Ruangan Kantor DeGaule
06.18 WIB
Lara menatap jam yang tergantung di dinding dalam ruangan yang sepertinya merupakan kantor tempat Vincent DeGaule melaksanakan semua kegiatan terorismenya. Meja yang berantakan serta telepon satelit serta seperangkat komputer yang terhubung dengan internet tentu sangat membantu operasional komplotan ini.
"Kau yakin tidak memerlukan baju ataupun sesuatu untuk menutupi tubuh telanjangmu itu, Lara? Aku takut nanti kau kedinginan." Tanya Mary Ann. "Aku baik-baik saja Mary Ann. Justru aku menikmati kondisi ini. Dengan tubuh telanjang kau akan dapat lebih meresapi alam ini." "Meresapi alam? Kau ini aneh sekali, Lara" Timpal Mary Ann sambil tertawa. "Dimana Demosh?" Tanya Lara sambil celingukan mencari Demosh. "Dia dibawah sana membantu polisi dan petugas dari Dinas Kehutanan untuk membereskan komplotan ini." "Sudahkah kau menghubungi Markas Besar CTU untuk menjemput kita disini?" Tanya Lara. "Yup. Helikopter mereka sedang dalam perjalanan kemari" "Oh ya Lara, sebenarnya dimana kau simpan Mandau Emas itu" Tanya Mary Ann penasaran. "Mandau itu tidak pernah ada Mary Ann. Itu hanya isapan jempol belaka. Seandainya Mandau Emas itu ada, kurasa lebih baik kita membiarkannya dalam legenda masyarakat saja. Jauh lebih baik daripada harus jatuh ke tangan pihak yang salah mengingat kemampuan magisnya yang luar biasa." "Aku setuju denganmu dalam hal ini.", "Sebelum aku lupa, aku mau bilang terima kasih kepada kau dan juga Demosh. Tanpa kalian aku rasa memekku masih dijeboli oleh kontol Vincent dan Dickhead sampai sekarang" "Bukannya kamu menikmatinya?" Mary Ann tertawa ketika mengatakan hal itu. "Iya sih, cuma aku lebih membayangkan bercinta dengan kau dan Demosh di ranjang empuk di LA daripada di tengah hutan seperti sekarang" Lara ikut tertawa menimpali Mary Ann yang sudah terlebih dahulu tergelak dangan canda Lara.

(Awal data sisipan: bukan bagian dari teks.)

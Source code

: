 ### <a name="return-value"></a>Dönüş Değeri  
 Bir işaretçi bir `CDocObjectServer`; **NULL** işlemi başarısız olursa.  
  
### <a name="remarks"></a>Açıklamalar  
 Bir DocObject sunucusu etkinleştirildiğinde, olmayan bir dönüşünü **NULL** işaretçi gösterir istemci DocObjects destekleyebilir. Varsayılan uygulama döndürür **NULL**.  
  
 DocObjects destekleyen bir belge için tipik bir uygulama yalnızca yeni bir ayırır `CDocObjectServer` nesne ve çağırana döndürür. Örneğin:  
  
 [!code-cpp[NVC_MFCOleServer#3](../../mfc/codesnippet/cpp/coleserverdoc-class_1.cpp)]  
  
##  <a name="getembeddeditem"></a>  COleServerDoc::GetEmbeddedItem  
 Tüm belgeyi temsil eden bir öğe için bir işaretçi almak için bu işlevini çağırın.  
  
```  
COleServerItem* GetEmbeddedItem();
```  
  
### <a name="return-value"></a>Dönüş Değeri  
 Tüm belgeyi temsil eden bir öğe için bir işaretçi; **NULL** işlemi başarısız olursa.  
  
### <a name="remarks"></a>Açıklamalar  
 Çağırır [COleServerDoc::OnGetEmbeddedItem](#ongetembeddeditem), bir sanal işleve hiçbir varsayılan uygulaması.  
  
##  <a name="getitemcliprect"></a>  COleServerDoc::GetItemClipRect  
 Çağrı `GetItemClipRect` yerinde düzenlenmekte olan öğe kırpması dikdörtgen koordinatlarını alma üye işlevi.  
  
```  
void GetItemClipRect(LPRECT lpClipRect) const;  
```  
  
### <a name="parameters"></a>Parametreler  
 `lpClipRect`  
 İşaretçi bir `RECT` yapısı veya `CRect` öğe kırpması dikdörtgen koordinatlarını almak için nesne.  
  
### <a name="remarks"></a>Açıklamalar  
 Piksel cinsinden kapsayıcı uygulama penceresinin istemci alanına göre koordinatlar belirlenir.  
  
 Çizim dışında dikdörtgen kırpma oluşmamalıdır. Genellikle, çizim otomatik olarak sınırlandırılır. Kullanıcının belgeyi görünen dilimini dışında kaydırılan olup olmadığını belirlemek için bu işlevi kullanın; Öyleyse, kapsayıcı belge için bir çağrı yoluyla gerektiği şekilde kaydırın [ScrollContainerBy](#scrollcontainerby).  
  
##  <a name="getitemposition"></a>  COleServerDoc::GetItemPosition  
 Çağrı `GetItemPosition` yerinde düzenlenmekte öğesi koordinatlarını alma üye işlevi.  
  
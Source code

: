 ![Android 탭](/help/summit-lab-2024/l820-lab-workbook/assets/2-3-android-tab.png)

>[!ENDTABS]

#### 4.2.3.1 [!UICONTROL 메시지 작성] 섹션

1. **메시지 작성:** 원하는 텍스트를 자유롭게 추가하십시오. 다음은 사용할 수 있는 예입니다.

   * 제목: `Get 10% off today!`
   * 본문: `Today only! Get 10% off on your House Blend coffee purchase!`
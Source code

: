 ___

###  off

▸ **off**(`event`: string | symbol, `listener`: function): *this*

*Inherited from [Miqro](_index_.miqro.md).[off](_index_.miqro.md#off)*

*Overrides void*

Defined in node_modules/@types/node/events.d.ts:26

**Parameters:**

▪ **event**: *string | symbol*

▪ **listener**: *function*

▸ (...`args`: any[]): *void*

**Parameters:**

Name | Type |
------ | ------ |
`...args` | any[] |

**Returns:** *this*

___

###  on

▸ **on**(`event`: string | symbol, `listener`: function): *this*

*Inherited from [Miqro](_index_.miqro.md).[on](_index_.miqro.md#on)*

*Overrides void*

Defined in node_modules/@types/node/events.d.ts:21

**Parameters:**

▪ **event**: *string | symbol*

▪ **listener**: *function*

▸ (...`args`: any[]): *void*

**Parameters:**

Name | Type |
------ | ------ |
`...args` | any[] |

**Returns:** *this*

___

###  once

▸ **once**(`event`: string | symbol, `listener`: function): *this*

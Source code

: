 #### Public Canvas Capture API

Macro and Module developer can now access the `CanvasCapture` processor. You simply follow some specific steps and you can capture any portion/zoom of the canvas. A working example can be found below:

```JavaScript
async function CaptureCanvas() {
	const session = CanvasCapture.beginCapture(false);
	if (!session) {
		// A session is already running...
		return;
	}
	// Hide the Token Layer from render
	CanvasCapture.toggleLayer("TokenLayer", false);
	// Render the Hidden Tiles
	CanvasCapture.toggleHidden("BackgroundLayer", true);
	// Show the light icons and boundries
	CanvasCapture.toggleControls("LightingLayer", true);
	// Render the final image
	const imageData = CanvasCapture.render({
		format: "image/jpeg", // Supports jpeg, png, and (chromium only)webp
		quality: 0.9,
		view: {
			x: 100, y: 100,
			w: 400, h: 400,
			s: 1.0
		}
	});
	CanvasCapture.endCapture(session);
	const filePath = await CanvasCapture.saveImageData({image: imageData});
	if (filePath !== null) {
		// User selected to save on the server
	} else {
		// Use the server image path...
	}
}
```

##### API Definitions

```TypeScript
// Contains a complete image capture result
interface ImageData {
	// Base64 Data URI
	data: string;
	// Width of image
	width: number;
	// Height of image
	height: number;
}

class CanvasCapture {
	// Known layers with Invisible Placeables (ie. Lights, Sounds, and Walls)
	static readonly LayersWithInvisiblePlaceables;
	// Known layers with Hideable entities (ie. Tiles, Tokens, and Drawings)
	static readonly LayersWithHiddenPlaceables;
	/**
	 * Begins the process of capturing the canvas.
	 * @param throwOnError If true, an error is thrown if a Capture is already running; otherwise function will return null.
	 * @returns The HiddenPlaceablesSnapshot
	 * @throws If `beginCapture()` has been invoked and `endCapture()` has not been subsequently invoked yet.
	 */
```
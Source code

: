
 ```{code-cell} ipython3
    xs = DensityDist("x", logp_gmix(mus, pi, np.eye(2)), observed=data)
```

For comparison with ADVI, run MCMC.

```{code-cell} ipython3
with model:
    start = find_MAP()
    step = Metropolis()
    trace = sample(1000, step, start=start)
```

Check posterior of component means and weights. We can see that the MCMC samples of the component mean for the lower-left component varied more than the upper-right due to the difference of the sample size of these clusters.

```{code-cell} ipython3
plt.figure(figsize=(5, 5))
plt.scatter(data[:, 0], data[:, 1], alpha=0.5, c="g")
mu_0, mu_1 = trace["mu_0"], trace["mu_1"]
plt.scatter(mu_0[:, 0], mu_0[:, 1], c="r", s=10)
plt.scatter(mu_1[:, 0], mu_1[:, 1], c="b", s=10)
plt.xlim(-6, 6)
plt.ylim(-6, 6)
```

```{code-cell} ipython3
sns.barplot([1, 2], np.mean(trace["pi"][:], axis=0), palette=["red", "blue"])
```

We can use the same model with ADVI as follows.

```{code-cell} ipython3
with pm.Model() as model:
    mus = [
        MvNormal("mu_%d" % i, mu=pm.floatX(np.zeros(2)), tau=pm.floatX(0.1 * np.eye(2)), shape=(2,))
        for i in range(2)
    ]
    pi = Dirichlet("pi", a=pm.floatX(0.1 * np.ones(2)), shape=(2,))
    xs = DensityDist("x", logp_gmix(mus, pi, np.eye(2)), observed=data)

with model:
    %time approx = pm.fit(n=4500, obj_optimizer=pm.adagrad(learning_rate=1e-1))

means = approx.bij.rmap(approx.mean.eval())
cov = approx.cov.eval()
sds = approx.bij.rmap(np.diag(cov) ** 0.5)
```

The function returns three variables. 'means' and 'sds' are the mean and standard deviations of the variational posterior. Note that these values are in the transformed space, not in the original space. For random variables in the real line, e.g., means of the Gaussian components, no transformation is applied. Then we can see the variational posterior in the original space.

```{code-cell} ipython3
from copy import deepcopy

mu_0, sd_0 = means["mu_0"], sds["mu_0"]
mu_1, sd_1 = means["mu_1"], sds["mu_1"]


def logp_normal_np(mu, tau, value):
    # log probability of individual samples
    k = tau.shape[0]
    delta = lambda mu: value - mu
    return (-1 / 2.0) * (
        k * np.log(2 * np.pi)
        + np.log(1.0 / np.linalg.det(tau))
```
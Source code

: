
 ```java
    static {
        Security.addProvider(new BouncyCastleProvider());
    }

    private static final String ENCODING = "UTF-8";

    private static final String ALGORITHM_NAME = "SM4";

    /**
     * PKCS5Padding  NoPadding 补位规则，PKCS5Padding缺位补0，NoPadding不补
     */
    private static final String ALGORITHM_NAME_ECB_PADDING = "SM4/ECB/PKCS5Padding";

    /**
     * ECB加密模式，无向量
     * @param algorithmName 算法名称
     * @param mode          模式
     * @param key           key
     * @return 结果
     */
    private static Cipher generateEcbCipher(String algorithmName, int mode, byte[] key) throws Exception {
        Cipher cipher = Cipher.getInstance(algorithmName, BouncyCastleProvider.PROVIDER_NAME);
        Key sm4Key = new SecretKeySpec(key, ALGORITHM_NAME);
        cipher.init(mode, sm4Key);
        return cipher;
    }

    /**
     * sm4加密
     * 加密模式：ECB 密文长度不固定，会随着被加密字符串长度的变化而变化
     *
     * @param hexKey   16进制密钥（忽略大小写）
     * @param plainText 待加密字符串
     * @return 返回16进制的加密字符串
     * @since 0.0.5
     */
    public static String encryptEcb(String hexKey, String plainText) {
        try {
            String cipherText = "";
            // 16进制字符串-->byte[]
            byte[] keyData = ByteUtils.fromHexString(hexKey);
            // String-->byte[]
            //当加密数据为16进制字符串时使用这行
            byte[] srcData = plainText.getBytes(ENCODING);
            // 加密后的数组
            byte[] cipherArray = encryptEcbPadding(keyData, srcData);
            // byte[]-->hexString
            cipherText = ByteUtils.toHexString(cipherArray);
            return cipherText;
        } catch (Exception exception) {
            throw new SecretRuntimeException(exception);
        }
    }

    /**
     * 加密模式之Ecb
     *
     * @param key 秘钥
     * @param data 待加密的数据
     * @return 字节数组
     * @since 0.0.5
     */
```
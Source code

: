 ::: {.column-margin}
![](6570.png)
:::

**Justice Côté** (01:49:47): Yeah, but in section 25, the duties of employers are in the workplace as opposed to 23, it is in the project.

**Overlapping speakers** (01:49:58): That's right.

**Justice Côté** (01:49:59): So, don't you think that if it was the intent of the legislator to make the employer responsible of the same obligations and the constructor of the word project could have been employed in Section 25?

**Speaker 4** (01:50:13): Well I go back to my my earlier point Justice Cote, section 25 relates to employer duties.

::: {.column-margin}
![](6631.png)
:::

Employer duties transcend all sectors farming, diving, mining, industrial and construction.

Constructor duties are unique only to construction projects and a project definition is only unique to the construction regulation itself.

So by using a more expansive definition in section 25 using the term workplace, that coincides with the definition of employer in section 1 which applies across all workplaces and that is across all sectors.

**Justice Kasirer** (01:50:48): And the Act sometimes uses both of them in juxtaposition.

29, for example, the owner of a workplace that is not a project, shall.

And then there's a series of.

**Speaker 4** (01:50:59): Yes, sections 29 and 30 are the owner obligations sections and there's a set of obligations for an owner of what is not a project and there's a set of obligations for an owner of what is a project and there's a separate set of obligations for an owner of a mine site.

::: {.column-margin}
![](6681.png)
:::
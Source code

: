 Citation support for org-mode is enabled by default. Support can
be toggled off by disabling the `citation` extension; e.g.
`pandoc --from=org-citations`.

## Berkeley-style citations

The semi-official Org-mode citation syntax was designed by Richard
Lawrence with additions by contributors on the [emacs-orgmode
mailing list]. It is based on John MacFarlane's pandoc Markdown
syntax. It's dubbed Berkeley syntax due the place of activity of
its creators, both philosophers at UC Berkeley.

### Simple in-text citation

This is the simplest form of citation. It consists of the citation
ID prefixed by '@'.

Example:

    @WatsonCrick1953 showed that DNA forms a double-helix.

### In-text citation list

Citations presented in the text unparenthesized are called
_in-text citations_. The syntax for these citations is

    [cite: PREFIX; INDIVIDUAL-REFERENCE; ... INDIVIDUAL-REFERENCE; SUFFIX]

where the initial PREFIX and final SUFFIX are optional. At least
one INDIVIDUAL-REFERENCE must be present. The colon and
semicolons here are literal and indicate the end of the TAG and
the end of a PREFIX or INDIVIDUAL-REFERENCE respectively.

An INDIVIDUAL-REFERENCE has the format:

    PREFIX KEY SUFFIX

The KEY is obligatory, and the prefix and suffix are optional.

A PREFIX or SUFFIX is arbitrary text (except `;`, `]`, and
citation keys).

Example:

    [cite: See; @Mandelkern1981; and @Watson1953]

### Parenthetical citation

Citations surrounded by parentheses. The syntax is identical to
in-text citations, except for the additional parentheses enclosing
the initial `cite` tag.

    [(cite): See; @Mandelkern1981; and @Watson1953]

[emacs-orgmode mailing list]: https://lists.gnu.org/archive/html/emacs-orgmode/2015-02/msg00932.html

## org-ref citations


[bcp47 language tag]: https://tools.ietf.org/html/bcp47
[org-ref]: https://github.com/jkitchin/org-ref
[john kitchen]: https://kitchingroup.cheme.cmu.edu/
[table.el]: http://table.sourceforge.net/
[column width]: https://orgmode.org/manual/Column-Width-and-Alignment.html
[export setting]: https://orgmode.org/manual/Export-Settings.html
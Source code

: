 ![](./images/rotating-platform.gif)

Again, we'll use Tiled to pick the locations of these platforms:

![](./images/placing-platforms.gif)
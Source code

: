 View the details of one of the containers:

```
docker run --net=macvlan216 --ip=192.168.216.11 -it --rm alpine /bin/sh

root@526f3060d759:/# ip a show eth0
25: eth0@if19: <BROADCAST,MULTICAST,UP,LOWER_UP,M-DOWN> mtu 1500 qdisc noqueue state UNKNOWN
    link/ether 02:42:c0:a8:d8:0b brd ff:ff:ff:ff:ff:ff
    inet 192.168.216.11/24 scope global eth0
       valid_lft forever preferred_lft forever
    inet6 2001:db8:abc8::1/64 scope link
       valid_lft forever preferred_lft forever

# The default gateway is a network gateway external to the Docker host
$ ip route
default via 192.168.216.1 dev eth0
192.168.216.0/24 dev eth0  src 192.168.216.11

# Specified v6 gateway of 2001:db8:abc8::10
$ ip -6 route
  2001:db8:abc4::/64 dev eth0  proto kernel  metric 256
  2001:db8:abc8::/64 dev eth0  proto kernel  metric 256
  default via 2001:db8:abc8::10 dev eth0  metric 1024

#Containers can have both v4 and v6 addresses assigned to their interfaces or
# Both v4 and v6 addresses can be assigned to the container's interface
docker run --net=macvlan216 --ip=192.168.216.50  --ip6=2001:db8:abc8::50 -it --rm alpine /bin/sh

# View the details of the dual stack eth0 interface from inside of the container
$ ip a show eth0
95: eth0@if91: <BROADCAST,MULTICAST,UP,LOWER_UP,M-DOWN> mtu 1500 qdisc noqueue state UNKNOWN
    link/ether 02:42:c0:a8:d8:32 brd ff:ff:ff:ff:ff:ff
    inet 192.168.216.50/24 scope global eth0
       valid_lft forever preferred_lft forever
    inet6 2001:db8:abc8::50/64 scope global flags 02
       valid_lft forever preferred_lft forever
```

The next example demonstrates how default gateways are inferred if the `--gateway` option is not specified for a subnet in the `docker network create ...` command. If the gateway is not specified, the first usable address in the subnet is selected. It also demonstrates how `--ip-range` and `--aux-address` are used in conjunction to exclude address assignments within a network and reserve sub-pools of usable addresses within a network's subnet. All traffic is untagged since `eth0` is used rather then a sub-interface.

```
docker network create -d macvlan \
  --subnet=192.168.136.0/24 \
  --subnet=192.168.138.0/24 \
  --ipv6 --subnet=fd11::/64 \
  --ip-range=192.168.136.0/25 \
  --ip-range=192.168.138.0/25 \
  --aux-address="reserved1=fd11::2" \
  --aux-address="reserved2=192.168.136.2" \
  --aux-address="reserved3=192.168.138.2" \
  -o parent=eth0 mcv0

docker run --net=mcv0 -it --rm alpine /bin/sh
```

Sementara pagi yang semakin menyingsing di hutan Kalimantan, suara kicauan burung-burung di pagi itu terkoyak oleh raungan suara baling-baling helikopter milik CTU (Counter Terorist Unit) yang diperintahkan untuk menjemput Lara dan teman-teman. Selepas helikopter itu berlalu dan suaranya tak terdengar lagi, hutan kembali tenang dan segala aktivitasnya kembali berjalan seakan melupakan apa yang telah terjadi beberapa jam sebelumnya. Canda para penghuni hutan dan riak air sungai yang mengalir mengantar Lara Croft dalam menuntaskan petualangannya di Hutan Kalimantan.